The expected output is the data itself, duplicated in full.
◇ ◇ ◇
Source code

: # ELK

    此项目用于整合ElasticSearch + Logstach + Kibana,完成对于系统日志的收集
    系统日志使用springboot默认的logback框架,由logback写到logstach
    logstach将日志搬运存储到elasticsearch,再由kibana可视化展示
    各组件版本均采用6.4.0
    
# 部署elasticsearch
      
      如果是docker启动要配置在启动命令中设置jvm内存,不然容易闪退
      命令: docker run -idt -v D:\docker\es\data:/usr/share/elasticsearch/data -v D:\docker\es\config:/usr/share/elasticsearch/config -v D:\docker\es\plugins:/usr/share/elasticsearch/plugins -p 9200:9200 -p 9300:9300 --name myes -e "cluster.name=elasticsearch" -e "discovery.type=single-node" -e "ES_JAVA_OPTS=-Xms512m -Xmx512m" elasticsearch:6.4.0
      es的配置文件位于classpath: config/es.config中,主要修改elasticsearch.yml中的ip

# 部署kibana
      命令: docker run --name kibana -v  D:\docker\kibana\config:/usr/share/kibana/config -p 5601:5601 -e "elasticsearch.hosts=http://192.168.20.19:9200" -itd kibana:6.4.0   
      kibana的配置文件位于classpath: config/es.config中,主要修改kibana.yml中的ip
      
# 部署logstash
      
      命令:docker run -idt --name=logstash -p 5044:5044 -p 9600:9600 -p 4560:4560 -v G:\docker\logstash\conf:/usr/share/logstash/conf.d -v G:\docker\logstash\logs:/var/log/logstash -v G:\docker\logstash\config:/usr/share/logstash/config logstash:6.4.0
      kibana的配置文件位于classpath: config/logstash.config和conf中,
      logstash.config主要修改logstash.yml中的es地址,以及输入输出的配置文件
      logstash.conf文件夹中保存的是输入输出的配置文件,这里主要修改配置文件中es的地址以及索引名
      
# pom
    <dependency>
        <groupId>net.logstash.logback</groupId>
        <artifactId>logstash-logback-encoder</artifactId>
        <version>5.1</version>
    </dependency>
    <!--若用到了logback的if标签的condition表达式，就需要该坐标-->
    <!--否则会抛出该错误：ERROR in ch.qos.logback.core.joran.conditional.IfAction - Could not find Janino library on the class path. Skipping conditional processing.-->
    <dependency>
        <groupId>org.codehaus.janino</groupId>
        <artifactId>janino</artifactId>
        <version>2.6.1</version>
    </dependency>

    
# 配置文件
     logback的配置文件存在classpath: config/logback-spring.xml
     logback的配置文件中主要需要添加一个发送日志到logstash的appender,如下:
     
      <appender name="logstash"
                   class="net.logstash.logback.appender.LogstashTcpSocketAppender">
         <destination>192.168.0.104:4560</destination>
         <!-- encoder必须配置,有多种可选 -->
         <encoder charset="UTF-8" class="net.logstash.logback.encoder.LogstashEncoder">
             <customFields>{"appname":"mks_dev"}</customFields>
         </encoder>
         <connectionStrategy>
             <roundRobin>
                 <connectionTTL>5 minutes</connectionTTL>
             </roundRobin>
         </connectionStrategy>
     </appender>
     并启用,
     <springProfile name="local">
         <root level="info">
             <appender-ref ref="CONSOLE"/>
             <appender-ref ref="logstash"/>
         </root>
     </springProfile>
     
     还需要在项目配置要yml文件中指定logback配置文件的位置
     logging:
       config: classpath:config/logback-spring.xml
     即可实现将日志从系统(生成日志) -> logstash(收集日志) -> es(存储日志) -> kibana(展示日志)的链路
◇ ◇ ◇
§ Your solution
Source code

: # ELK

    此项目用于整合ElasticSearch + Logstach + Kibana,完成对于系统日志的收集
    系统日志使用springboot默认的logback框架,由logback写到logstach
    logstach将日志搬运存储到elasticsearch,再由kibana可视化展示
    各组件版本均采用6.4.0
    
# 部署elasticsearch
      
      如果是docker启动要配置在启动命令中设置jvm内存,不然容易闪退
      命令: docker run -idt -v D:\docker\es\data:/usr/share/elasticsearch/data -v D:\docker\es\config:/usr/share/elasticsearch/config -v D:\docker\es\plugins:/usr/share/elasticsearch/plugins -p 9200:9200 -p 9300:9300 --name myes -e "cluster.name=elasticsearch" -e "discovery.type=single-node" -e "ES_JAVA_OPTS=-Xms512m -Xmx512m" elasticsearch:6.4.0
      es的配置文件位于classpath: config/es.config中,主要修改elasticsearch.yml中的ip

# 部署kibana
      命令: docker run --name kibana -v  D:\docker\kibana\config:/usr/share/kibana/config -p 5601:5601 -e "elasticsearch.hosts=http://192.168.20.19:9200" -itd kibana:6.4.0   
      kibana的配置文件位于classpath: config/es.config中,主要修改kibana.yml中的ip
      
# 部署logstash
      
      命令:docker run -idt --name=logstash -p 5044:5044 -p 9600:9600 -p 4560:4560 -v G:\docker\logstash\conf:/usr/share/logstash/conf.d -v G:\docker\logstash\logs:/var/log/logstash -v G:\docker\logstash\config:/usr/share/logstash/config logstash:6.4.0
      kibana的配置文件位于classpath: config/logstash.config和conf中,
      logstash.config主要修改logstash.yml中的es地址,以及输入输出的配置文件
      logstash.conf文件夹中保存的是输入输出的配置文件,这里主要修改配置文件中es的地址以及索引名
      
# pom
    <dependency>
        <groupId>net.logstash.logback</groupId>
        <artifactId>logstash-logback-encoder</artifactId>
        <version>5.1</version>
    </dependency>
    <!--若用到了logback的if标签的condition表达式，就需要该坐标-->
    <!--否则会抛出该错误：ERROR in ch.qos.logback.core.joran.conditional.IfAction - Could not find Janino library on the class path. Skipping conditional processing.-->
    <dependency>
        <groupId>org.codehaus.janino</groupId>
        <artifactId>janino</artifactId>
        <version>2.6.1</version>
    </dependency>

    
# 配置文件
     logback的配置文件存在classpath: config/logback-spring.xml
     logback的配置文件中主要需要添加一个发送日志到logstash的appender,如下:
     
      <appender name="logstash"
                   class="net.logstash.logback.appender.LogstashTcpSocketAppender">
         <destination>192.168.0.104:4560</destination>
         <!-- encoder必须配置,有多种可选 -->
         <encoder charset="UTF-8" class="net.logstash.logback.encoder.LogstashEncoder">
             <customFields>{"appname":"mks_dev"}</customFields>
         </encoder>
         <connectionStrategy>
             <roundRobin>
                 <connectionTTL>5 minutes</connectionTTL>
             </roundRobin>
         </connectionStrategy>
     </appender>
     并启用,
     <springProfile name="local">
         <root level="info">
             <appender-ref ref="CONSOLE"/>
             <appender-ref ref="logstash"/>
         </root>
     </springProfile>
     
     还需要在项目配置要yml文件中指定logback配置文件的位置
     logging:
       config: classpath:config/logback-spring.xml
     即可实现将日志从系统(生成日志) -> logstash(收集日志) -> es(存储日志) -> kibana(展示日志)的链路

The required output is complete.